Читать «Утренняя заря, альманах на 1841 год, изданный В. Владиславлевым. Третий год» онлайн - страница 6

Виссарион Григорьевич Белинский

В статье князя Вяземского есть несколько писем Фонвизина, нигде доселе не напечатанных. В изложении автор умел схватить тон и колорит того времени, так что, читая, делаешься современником Фонвизина. Множество истин, прекрасно высказанных, еще более возвышают достоинство труда князя Вяземского. Выпишем некоторые места.

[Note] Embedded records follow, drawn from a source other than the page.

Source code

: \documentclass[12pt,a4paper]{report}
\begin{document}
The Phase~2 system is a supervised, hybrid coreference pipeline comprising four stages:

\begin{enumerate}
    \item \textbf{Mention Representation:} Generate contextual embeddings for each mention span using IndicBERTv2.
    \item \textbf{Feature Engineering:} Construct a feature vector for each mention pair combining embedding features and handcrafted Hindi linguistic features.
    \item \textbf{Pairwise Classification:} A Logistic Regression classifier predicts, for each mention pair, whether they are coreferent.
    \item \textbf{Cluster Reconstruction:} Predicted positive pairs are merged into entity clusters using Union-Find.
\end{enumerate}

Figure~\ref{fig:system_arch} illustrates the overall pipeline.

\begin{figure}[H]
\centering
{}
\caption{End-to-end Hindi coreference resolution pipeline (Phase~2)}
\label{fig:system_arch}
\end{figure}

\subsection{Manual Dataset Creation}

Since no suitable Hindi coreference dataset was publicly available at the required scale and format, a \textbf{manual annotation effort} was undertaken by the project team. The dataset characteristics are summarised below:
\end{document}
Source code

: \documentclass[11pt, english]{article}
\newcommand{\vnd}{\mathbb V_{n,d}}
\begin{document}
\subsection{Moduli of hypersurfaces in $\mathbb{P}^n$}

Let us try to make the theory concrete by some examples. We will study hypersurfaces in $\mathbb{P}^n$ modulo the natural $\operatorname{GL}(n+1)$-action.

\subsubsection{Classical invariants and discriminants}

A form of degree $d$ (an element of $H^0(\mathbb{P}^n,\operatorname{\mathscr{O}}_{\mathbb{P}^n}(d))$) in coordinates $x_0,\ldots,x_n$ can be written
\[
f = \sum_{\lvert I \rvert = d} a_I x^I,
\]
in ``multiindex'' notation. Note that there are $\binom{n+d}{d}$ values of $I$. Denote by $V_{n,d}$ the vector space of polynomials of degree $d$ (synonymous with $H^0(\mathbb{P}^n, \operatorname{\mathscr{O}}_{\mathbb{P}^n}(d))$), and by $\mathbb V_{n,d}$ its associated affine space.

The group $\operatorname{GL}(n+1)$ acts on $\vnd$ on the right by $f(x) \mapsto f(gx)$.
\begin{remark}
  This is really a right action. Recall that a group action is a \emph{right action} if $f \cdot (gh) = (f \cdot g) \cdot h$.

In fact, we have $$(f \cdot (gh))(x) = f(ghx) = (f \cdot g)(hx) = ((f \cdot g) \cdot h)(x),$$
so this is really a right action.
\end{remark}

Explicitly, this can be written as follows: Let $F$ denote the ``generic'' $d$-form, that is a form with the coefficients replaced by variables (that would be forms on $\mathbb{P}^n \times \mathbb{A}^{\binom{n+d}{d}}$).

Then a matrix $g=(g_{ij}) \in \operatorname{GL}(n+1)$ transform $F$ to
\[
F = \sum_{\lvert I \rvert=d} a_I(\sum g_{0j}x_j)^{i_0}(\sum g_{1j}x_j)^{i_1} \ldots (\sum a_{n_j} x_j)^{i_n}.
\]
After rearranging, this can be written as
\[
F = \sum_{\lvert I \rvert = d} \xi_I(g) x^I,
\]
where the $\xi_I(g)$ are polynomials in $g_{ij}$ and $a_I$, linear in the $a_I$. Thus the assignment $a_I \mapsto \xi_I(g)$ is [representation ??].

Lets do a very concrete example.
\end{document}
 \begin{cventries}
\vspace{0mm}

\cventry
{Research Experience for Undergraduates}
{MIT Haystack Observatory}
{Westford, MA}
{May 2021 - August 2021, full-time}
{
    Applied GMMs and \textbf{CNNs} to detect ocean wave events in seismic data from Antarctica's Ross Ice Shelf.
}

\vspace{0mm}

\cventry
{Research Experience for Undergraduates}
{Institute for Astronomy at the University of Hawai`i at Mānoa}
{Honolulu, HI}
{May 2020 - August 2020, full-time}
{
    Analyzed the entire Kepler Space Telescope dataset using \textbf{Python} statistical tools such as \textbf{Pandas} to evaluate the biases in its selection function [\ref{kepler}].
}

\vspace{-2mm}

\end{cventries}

Литературные связи его (Фонвизина) были не менее почетны: Державин, Домашнев, президент Академии наук и сам заслуживший известность приятными дарованиями, Богданович, Козодавлев, бывший впоследствии министром, но тогда еще скромный искатель у алтарей муз, актер Дмитревский, который искусством и образованностию своею возвысил у нас актерское звание, и еще несколько других литераторов были ему приятелями. Жаль, что ничего не дошло до нас из сих бесед, которые, вероятно, особенно Фонвизин оживлял веселостию своею, комическими рассказами и вспышками беглого остроумия. Можно представить себе, как, мешая дело с бездельем, передавали друг другу надежды свои на успехи русской литературы и вообще народного просвещения или частные планы свои для приведения сих надежд в исполнение, советовались они между собою, критиковали свои произведения, спорили и соглашались, или, вероятно, оставались каждый при своем мнении, без злобы смеялись о ближнем и о себе; как в сем дружеском и просвещенном ареопаге судимы были «Водопад» Державина, новый отрывок «Душеньки», «Росслав» Княжнина; как Фонвизин, долго слушая выходки сего классического норманца, наконец спрашивает автора: «Когда же вырастет твой герой? Он все твердит: я росс, я росс; пора бы ему и перестать расти!» – и как Княжнин отвечает ему: «Мой Росслав совершенно вырастет, когда твоего Бригадира произведут в генералы!» Или, можно себе представить, как при чтении сатиры на Фонвизина, в которой он назван кумом Минервы, отражает он стрелу в самого насмешника и говорит: «Может быть; только наверное покумились мы с нею не на крестинах автора»; то представляем мы себе, как в этой приятельской беседе в лице Фонвизина вдруг оживает Сумароков, с своею живостию, с своими замашками физическими и умственными: олицетворенный покойник бесится на Тредьяковского, сравнивает строфу свою с строфою Ломоносова или жалуется на московскую публику, которая в театре щелкает орехи в то самое, время, когда Димитрий Самозванец произносит свой монолог, – но, к сожалению нашему, весь ум этих бесед выдохся, все искры остроумия их погасли во мраке забвения! У нас нет говорунов, рассказчиков, нет гостиных рапсодов, передающих веселые преданья старины; у нас нет и разговора: карты вытеснили и заступили все другие забавы общежития. Скорее найдешь человека, готового вспомнить масти и козыри игры, которая сдана ему была во время оно Фонвизиным или графом Марковым, нежели острое слово, слышанное им от того или другого.